- Battle of Kawasaki: Part of the Zenkunen War
| Date | 1057 |
| Location | Kawasaki, Mutsu province38°50′54″N 141°17′37″E﻿ / ﻿38.84847°N 141.29356°E |
| Result | Abe victory |

Belligerents
- Minamoto forces: Abe forces

Commanders and leaders
- Minamoto no Yoriyoshi Minamoto no Yoshiie: Abe no Sadato

Strength
- 1,800: 4,000

= Battle of Kawasaki =

1057 battle of the Former Nine Years' War

The Battle of Kawasaki was the first major battle of the Early Nine Years' War (Zenkunen War) (1051–1063). It was fought between the forces of the Abe clan, led by Abe no Sadato, and those of the Minamoto clan, acting as agents of the Imperial Court, and led by Minamoto no Yoriyoshi and his eighteen-year-old son Yoshiie.

== History ==
Much of the battle took place during a snowstorm, and consisted of Minamoto assaults on Abe no Sadato's entrenched army of 4000 warriors. In the end, the Minamoto were driven off, due to a combination of Abe resistance and the weather, and were pursued through the blizzard by Sadato and his men. "In the end only six officers on horseback were left. These were Yoshiie, Junior Secretary of Palace Repairs Fujiwara no Kagemichi, Oyake no Mitsuto, Kiyohara no Sadahiro, Fujiwara no Norisue and Noriakira."
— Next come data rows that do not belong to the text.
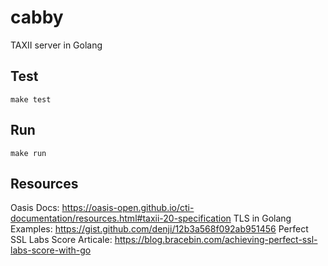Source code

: # cabby
TAXII server in Golang

## Test
`make test`

## Run
`make run`

## Resources
Oasis Docs: https://oasis-open.github.io/cti-documentation/resources.html#taxii-20-specification
TLS in Golang Examples: https://gist.github.com/denji/12b3a568f092ab951456
Perfect SSL Labs Score Articale: https://blog.bracebin.com/achieving-perfect-ssl-labs-score-with-go
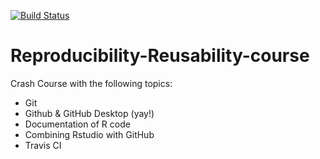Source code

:[![Build Status](https://travis-ci.org/MariekeDirk/Reproducibility-Reusability-course.svg?branch=master)](https://travis-ci.org/MariekeDirk/Reproducability-Reusability-course)

# Reproducibility-Reusability-course
Crash Course with the following topics:

* Git
* Github & GitHub Desktop (yay!)
* Documentation of R code
* Combining Rstudio with GitHub 
* Travis CI
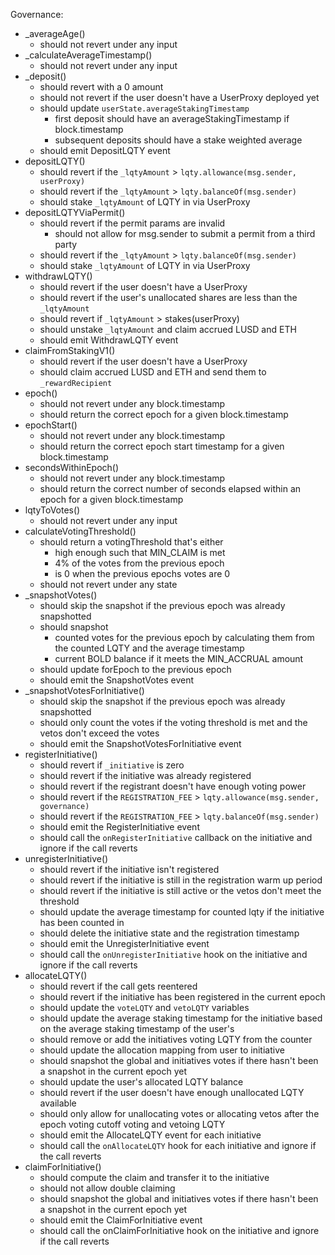 
Governance:
- _averageAge()
  - should not revert under any input
- _calculateAverageTimestamp()
  - should not revert under any input
- _deposit()
  - should revert with a 0 amount
  - should not revert if the user doesn't have a UserProxy deployed yet
  - should update `userState.averageStakingTimestamp`
    - first deposit should have an averageStakingTimestamp if block.timestamp
    - subsequent deposits should have a stake weighted average
  - should emit DepositLQTY event
- depositLQTY()
  - should revert if the `_lqtyAmount` > `lqty.allowance(msg.sender, userProxy)`
  - should revert if the `_lqtyAmount` > `lqty.balanceOf(msg.sender)`
  - should stake `_lqtyAmount` of LQTY in via UserProxy
- depositLQTYViaPermit()
  - should revert if the permit params are invalid
    - should not allow for msg.sender to submit a permit from a third party
  - should revert if the `_lqtyAmount` > `lqty.balanceOf(msg.sender)`
  - should stake `_lqtyAmount` of LQTY in via UserProxy
- withdrawLQTY()
  - should revert if the user doesn't have a UserProxy
  - should revert if the user's unallocated shares are less than the `_lqtyAmount`
  - should revert if `_lqtyAmount` > stakes(userProxy)
  - should unstake `_lqtyAmount` and claim accrued LUSD and ETH
  - should emit WithdrawLQTY event
- claimFromStakingV1()
  - should revert if the user doesn't have a UserProxy
  - should claim accrued LUSD and ETH and send them to `_rewardRecipient`
- epoch()
  - should not revert under any block.timestamp
  - should return the correct epoch for a given block.timestamp
- epochStart()
  - should not revert under any block.timestamp
  - should return the correct epoch start timestamp for a given block.timestamp
- secondsWithinEpoch()
  - should not revert under any block.timestamp
  - should return the correct number of seconds elapsed within an epoch for a given block.timestamp
- lqtyToVotes()
  - should not revert under any input
- calculateVotingThreshold()
  - should return a votingThreshold that's either
    - high enough such that MIN_CLAIM is met
    - 4% of the votes from the previous epoch
    - is 0 when the previous epochs votes are 0
  - should not revert under any state
- _snapshotVotes()
  - should skip the snapshot if the previous epoch was already snapshotted
  - should snapshot
    - counted votes for the previous epoch by calculating them from the counted LQTY and the average timestamp
    - current BOLD balance if it meets the MIN_ACCRUAL amount
  - should update forEpoch to the previous epoch
  - should emit the SnapshotVotes event
- _snapshotVotesForInitiative()
  - should skip the snapshot if the previous epoch was already snapshotted
  - should only count the votes if the voting threshold is met and the vetos don't exceed the votes
  - should emit the SnapshotVotesForInitiative event
- registerInitiative()
  - should revert if `_initiative` is zero
  - should revert if the initiative was already registered
  - should revert if the registrant doesn't have enough voting power
  - should revert if the `REGISTRATION_FEE` > `lqty.allowance(msg.sender, governance)`
  - should revert if the `REGISTRATION_FEE` > `lqty.balanceOf(msg.sender)`
  - should emit the RegisterInitiative event
  - should call the `onRegisterInitiative` callback on the initiative and ignore if the call reverts
- unregisterInitiative()
  - should revert if the initiative isn't registered
  - should revert if the initiative is still in the registration warm up period
  - should revert if the initiative is still active or the vetos don't meet the threshold
  - should update the average timestamp for counted lqty if the initiative has been counted in
  - should delete the initiative state and the registration timestamp
  - should emit the UnregisterInitiative event
  - should call the `onUnregisterInitiative` hook on the initiative and ignore if the call reverts
- allocateLQTY()
  - should revert if the call gets reentered
  - should revert if the initiative has been registered in the current epoch
  - should update the `voteLQTY` and `vetoLQTY` variables
  - should update the average staking timestamp for the initiative based on the average staking timestamp of the user's
  - should remove or add the initiatives voting LQTY from the counter
  - should update the allocation mapping from user to initiative
  - should snapshot the global and initiatives votes if there hasn't been a snapshot in the current epoch yet
  - should update the user's allocated LQTY balance
  - should revert if the user doesn't have enough unallocated LQTY available
  - should only allow for unallocating votes or allocating vetos after the epoch voting cutoff
    voting and vetoing LQTY
  - should emit the AllocateLQTY event for each initiative
  - should call the `onAllocateLQTY` hook for each initiative and ignore if the call reverts
- claimForInitiative()
  - should compute the claim and transfer it to the initiative
  - should not allow double claiming
  - should snapshot the global and initiatives votes if there hasn't been a snapshot in the current epoch yet
  - should emit the ClaimForInitiative event
  - should call the onClaimForInitiative hook on the initiative and ignore if the call reverts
The Mutsu Waki states, "The 200 horse-riding rebels half-circled and attacked them from the solid left and right wings, shooting arrows like rain. But Yoshiie kept shooting down enemy commanders. Finally, the rebels, deciding that these men were gods, retreated, so Yoriyoshi's men were also able to retreat."